Your objective:
Restate the data word for word. Leave the pictures out.

Records provided:
+++

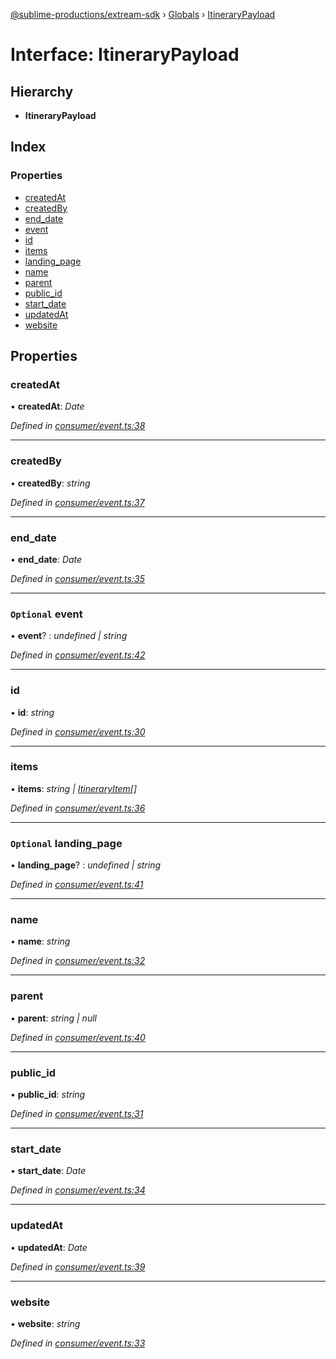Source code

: [@sublime-productions/extream-sdk](../README.md) › [Globals](../globals.md) › [ItineraryPayload](itinerarypayload.md)

# Interface: ItineraryPayload

## Hierarchy

* **ItineraryPayload**

## Index

### Properties

* [createdAt](itinerarypayload.md#createdat)
* [createdBy](itinerarypayload.md#createdby)
* [end_date](itinerarypayload.md#end_date)
* [event](itinerarypayload.md#optional-event)
* [id](itinerarypayload.md#id)
* [items](itinerarypayload.md#items)
* [landing_page](itinerarypayload.md#optional-landing_page)
* [name](itinerarypayload.md#name)
* [parent](itinerarypayload.md#parent)
* [public_id](itinerarypayload.md#public_id)
* [start_date](itinerarypayload.md#start_date)
* [updatedAt](itinerarypayload.md#updatedat)
* [website](itinerarypayload.md#website)

## Properties

###  createdAt

• **createdAt**: *Date*

*Defined in [consumer/event.ts:38](https://github.com/Extream-SaaS/ex-sdk/blob/ed34b16/src/consumer/event.ts#L38)*

___

###  createdBy

• **createdBy**: *string*

*Defined in [consumer/event.ts:37](https://github.com/Extream-SaaS/ex-sdk/blob/ed34b16/src/consumer/event.ts#L37)*

___

###  end_date

• **end_date**: *Date*

*Defined in [consumer/event.ts:35](https://github.com/Extream-SaaS/ex-sdk/blob/ed34b16/src/consumer/event.ts#L35)*

___

### `Optional` event

• **event**? : *undefined | string*

*Defined in [consumer/event.ts:42](https://github.com/Extream-SaaS/ex-sdk/blob/ed34b16/src/consumer/event.ts#L42)*

___

###  id

• **id**: *string*

*Defined in [consumer/event.ts:30](https://github.com/Extream-SaaS/ex-sdk/blob/ed34b16/src/consumer/event.ts#L30)*

___

###  items

• **items**: *string | [ItineraryItem](../classes/itineraryitem.md)[]*

*Defined in [consumer/event.ts:36](https://github.com/Extream-SaaS/ex-sdk/blob/ed34b16/src/consumer/event.ts#L36)*

___

### `Optional` landing_page

• **landing_page**? : *undefined | string*

*Defined in [consumer/event.ts:41](https://github.com/Extream-SaaS/ex-sdk/blob/ed34b16/src/consumer/event.ts#L41)*

___

###  name

• **name**: *string*

*Defined in [consumer/event.ts:32](https://github.com/Extream-SaaS/ex-sdk/blob/ed34b16/src/consumer/event.ts#L32)*

___

###  parent

• **parent**: *string | null*

*Defined in [consumer/event.ts:40](https://github.com/Extream-SaaS/ex-sdk/blob/ed34b16/src/consumer/event.ts#L40)*

___

###  public_id

• **public_id**: *string*

*Defined in [consumer/event.ts:31](https://github.com/Extream-SaaS/ex-sdk/blob/ed34b16/src/consumer/event.ts#L31)*

___

###  start_date

• **start_date**: *Date*

*Defined in [consumer/event.ts:34](https://github.com/Extream-SaaS/ex-sdk/blob/ed34b16/src/consumer/event.ts#L34)*

___

###  updatedAt

• **updatedAt**: *Date*

*Defined in [consumer/event.ts:39](https://github.com/Extream-SaaS/ex-sdk/blob/ed34b16/src/consumer/event.ts#L39)*

___

###  website

• **website**: *string*

*Defined in [consumer/event.ts:33](https://github.com/Extream-SaaS/ex-sdk/blob/ed34b16/src/consumer/event.ts#L33)*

+++

Exercise response:
Source code

: [@sublime-productions/extream-sdk](../README.md) › [Globals](../globals.md) › [ItineraryPayload](itinerarypayload.md)

# Interface: ItineraryPayload

## Hierarchy

* **ItineraryPayload**

## Index

### Properties

* [createdAt](itinerarypayload.md#createdat)
* [createdBy](itinerarypayload.md#createdby)
* [end_date](itinerarypayload.md#end_date)
* [event](itinerarypayload.md#optional-event)
* [id](itinerarypayload.md#id)
* [items](itinerarypayload.md#items)
* [landing_page](itinerarypayload.md#optional-landing_page)
* [name](itinerarypayload.md#name)
* [parent](itinerarypayload.md#parent)
* [public_id](itinerarypayload.md#public_id)
* [start_date](itinerarypayload.md#start_date)
* [updatedAt](itinerarypayload.md#updatedat)
* [website](itinerarypayload.md#website)

## Properties

###  createdAt

• **createdAt**: *Date*

*Defined in [consumer/event.ts:38](https://github.com/Extream-SaaS/ex-sdk/blob/ed34b16/src/consumer/event.ts#L38)*

___

###  createdBy

• **createdBy**: *string*

*Defined in [consumer/event.ts:37](https://github.com/Extream-SaaS/ex-sdk/blob/ed34b16/src/consumer/event.ts#L37)*

___

###  end_date

• **end_date**: *Date*

*Defined in [consumer/event.ts:35](https://github.com/Extream-SaaS/ex-sdk/blob/ed34b16/src/consumer/event.ts#L35)*

___

### `Optional` event

• **event**? : *undefined | string*

*Defined in [consumer/event.ts:42](https://github.com/Extream-SaaS/ex-sdk/blob/ed34b16/src/consumer/event.ts#L42)*

___

###  id

• **id**: *string*

*Defined in [consumer/event.ts:30](https://github.com/Extream-SaaS/ex-sdk/blob/ed34b16/src/consumer/event.ts#L30)*

___

###  items

• **items**: *string | [ItineraryItem](../classes/itineraryitem.md)[]*

*Defined in [consumer/event.ts:36](https://github.com/Extream-SaaS/ex-sdk/blob/ed34b16/src/consumer/event.ts#L36)*

___

### `Optional` landing_page

• **landing_page**? : *undefined | string*

*Defined in [consumer/event.ts:41](https://github.com/Extream-SaaS/ex-sdk/blob/ed34b16/src/consumer/event.ts#L41)*

___

###  name

• **name**: *string*

*Defined in [consumer/event.ts:32](https://github.com/Extream-SaaS/ex-sdk/blob/ed34b16/src/consumer/event.ts#L32)*

___

###  parent

• **parent**: *string | null*

*Defined in [consumer/event.ts:40](https://github.com/Extream-SaaS/ex-sdk/blob/ed34b16/src/consumer/event.ts#L40)*

___

###  public_id

• **public_id**: *string*

*Defined in [consumer/event.ts:31](https://github.com/Extream-SaaS/ex-sdk/blob/ed34b16/src/consumer/event.ts#L31)*

___

###  start_date

• **start_date**: *Date*

*Defined in [consumer/event.ts:34](https://github.com/Extream-SaaS/ex-sdk/blob/ed34b16/src/consumer/event.ts#L34)*

___

###  updatedAt

• **updatedAt**: *Date*

*Defined in [consumer/event.ts:39](https://github.com/Extream-SaaS/ex-sdk/blob/ed34b16/src/consumer/event.ts#L39)*

___

###  website

• **website**: *string*

*Defined in [consumer/event.ts:33](https://github.com/Extream-SaaS/ex-sdk/blob/ed34b16/src/consumer/event.ts#L33)*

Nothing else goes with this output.